Parameter	Type	Description	Example
`provider`	string	Short name for telephony provider (lowercase)	`twilio`, `exotel`
`call_type`	string	Direction of the call, one of inbound or outbound	`inbound`, `outbound`
`agent_id`	integer	Unique identifier for the agent	`12345`
`outlet_id`	integer	Unique identifier for the outlet/client	`67890`
`virtual_number`	string	Unique identifier for the configured number	`+1234567890`

Optional Query Parameters

Parameter	Type	Description	Default
`caller_id`	string	Customer's phone number	Auto-generated UUID

Example Connection URLs

# Twilio inbound call
wss://staging-api-2.formi.co.in/ws-adapter/twilio/inbound/123/456/1234567890?caller_id=919701966915

# Exotel outbound call
wss://api-2.formi.co.in/ws-adapter/exotel/outbound/789/012/09876543211?caller_id=9701966915

Universal Telephony Adapter

Formi's Universal Telephony Adapter is designed to work with any telephony provider regardless of their specific event naming conventions, payload structures, or audio encoding formats. The system adapts to different provider implementations while maintaining consistent internal processing**

Key Features

Provider Agnostic: Works with any telephony provider's WebSocket implementation

Dynamic Event Mapping: Automatically maps provider-specific events to Formi's internal event types

Audio Format Flexibility: Supports multiple audio encoding formats and automatic conversion

Template-Based Configuration: Uses JSON templates for easy provider integration

Event Types and Requirements

Formi expects four mandatory event types from all telephony providers. These events can have different names and payload structures across providers, but the core functionality must be present.

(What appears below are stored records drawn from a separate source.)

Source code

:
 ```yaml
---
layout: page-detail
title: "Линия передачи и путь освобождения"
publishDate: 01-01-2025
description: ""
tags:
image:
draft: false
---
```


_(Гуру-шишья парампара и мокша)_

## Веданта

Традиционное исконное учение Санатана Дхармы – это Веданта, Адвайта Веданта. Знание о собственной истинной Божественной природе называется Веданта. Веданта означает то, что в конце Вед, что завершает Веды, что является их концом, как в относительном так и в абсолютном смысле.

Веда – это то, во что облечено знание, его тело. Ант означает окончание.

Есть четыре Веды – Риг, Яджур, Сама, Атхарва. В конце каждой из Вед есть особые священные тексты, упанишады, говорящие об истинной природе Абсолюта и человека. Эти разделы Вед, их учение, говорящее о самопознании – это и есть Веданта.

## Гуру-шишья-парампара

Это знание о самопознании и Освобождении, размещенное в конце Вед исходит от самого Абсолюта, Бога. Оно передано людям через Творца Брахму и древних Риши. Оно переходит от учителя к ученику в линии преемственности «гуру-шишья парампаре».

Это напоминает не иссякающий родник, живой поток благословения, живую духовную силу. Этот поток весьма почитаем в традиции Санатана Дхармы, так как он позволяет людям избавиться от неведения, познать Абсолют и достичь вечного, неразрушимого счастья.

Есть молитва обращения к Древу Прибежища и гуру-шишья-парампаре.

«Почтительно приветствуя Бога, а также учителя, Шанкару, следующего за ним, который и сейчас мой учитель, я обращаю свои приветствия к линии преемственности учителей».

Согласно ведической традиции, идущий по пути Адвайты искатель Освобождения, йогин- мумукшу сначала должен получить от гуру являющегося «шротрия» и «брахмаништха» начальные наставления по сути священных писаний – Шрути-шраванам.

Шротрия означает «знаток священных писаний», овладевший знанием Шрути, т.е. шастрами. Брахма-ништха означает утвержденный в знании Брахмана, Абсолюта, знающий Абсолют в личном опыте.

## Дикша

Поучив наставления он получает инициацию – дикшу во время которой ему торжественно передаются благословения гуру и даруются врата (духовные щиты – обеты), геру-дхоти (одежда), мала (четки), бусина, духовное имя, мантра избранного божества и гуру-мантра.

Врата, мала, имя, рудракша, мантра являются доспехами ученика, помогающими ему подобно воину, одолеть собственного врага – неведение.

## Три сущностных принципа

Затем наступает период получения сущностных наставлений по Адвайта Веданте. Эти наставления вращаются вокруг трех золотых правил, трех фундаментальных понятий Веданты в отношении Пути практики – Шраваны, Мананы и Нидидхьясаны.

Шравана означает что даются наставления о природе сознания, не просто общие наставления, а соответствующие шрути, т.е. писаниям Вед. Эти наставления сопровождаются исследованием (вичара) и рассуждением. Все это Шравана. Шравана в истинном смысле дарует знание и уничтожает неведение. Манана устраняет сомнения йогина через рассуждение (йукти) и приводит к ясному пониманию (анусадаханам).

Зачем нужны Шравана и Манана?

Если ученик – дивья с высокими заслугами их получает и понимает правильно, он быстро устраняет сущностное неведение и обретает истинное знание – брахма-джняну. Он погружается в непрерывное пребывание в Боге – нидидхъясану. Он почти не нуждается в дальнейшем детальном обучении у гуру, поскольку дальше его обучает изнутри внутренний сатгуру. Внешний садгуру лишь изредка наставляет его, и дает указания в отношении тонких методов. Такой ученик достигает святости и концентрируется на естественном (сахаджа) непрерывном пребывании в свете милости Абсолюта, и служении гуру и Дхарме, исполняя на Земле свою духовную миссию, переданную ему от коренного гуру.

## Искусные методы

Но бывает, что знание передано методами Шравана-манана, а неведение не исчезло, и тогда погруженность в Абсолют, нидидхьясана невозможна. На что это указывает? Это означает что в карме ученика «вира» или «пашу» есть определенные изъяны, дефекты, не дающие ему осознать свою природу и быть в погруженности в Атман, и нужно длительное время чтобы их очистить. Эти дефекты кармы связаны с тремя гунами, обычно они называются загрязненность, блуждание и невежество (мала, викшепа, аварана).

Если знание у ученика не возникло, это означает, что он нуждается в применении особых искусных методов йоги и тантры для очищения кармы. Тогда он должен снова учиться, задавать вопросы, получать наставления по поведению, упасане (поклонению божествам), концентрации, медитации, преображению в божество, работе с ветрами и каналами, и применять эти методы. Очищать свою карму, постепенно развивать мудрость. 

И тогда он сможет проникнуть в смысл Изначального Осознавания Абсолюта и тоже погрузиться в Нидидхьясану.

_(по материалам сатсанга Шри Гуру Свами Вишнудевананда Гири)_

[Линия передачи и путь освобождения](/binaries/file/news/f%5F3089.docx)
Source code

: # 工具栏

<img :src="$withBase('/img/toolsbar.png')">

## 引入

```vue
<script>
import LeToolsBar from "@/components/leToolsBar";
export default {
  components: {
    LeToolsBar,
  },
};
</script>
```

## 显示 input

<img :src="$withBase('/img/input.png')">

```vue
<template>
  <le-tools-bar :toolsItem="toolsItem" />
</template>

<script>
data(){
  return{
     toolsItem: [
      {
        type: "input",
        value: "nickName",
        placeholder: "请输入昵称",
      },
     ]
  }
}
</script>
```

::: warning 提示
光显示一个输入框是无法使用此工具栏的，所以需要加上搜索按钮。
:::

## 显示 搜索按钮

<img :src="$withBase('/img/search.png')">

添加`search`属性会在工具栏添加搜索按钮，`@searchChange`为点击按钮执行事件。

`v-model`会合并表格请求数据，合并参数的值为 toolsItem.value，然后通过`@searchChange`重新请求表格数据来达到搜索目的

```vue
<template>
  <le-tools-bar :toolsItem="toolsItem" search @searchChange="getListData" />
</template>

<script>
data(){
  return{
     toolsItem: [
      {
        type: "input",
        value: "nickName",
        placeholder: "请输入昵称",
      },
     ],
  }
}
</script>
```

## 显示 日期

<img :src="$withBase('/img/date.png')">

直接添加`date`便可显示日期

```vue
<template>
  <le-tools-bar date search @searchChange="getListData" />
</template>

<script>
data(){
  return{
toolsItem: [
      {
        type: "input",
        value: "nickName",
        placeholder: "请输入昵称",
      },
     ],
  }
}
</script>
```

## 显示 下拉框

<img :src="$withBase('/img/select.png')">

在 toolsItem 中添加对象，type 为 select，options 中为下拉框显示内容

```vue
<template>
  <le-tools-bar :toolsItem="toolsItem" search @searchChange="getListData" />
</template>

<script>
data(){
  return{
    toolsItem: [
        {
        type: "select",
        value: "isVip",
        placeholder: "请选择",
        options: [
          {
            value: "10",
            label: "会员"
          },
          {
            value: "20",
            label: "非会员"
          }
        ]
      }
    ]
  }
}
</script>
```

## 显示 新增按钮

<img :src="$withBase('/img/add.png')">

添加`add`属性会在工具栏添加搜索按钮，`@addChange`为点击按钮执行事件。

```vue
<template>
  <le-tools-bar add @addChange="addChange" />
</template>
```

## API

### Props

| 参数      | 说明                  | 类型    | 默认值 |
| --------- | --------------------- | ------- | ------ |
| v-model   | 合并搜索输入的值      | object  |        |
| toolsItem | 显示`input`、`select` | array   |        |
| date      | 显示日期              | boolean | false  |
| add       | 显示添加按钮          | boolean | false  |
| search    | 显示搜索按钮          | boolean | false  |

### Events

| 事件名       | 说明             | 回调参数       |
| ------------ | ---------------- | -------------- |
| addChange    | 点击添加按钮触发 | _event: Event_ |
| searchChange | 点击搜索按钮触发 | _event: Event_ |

1. Handshake Event (Connected and Stop Event)

Purpose: Establishes the WebSocket connection and confirms the communication channel is ready at the start of the call and sends acknowledgement in a similar manner at the end of the call.

Formi Internal Name: connected, stop

Requirements:

Must be the first event sent after WebSocket connection

Should contain connection metadata

Confirms bidirectional communication capability

Expected Information:

Connection status

Session identifier (if available)

Provider-specific metadata

2. Meta Event (Start Event)

Purpose: Initiates the call session and provides call context.

Formi Internal Name: start

Requirements:

Must be sent before audio streaming begins

Contains call setup information

Provides context for the AI system

Expected Information:

Call direction (inbound/outbound)

Caller information

Call timestamp

Any additional call metadata

3. Audio Event (Media Event)

Purpose: Streams real-time audio data between telephony provider and Formi.

Formi Internal Name: media

Requirements:

MANDATORY: Must support bidirectional audio streaming

Must maintain consistent audio format throughout the session

Should handle audio buffering appropriately

Must support real-time streaming with minimal latency

Audio Format Requirements:

Sample rate: 8kHz (preferred) or 16kHz

Encoding: PCM, μ-law, or A-law

Channels: Mono (1 channel)

Bit depth: 8-bit or 16-bit

4. Control Event (Mark and Clear Events)

Purpose: Handles call control operations and state management.

Formi Internal Name: mark, clear

Requirements:

Clear Event: MANDATORY - Used for user’s interruptions handling during the call with our AI agent

Mark Event: OPTIONAL - Used for marking specific points in audio stream

Must support session termination events

Control Operations:

Audio buffer management, clear event should clear all the audio that is yet to be played from the audio buffer.

Session state changes

Audio Event Specifications

Supported Audio Formats

Input Audio Formats (From Provider to Formi)

Binary PCM: Raw binary audio data

Base64 PCM: PCM audio encoded in Base64

μ-law Base64: μ-law encoded audio in Base64 format

Output Audio Formats (From Formi to Provider)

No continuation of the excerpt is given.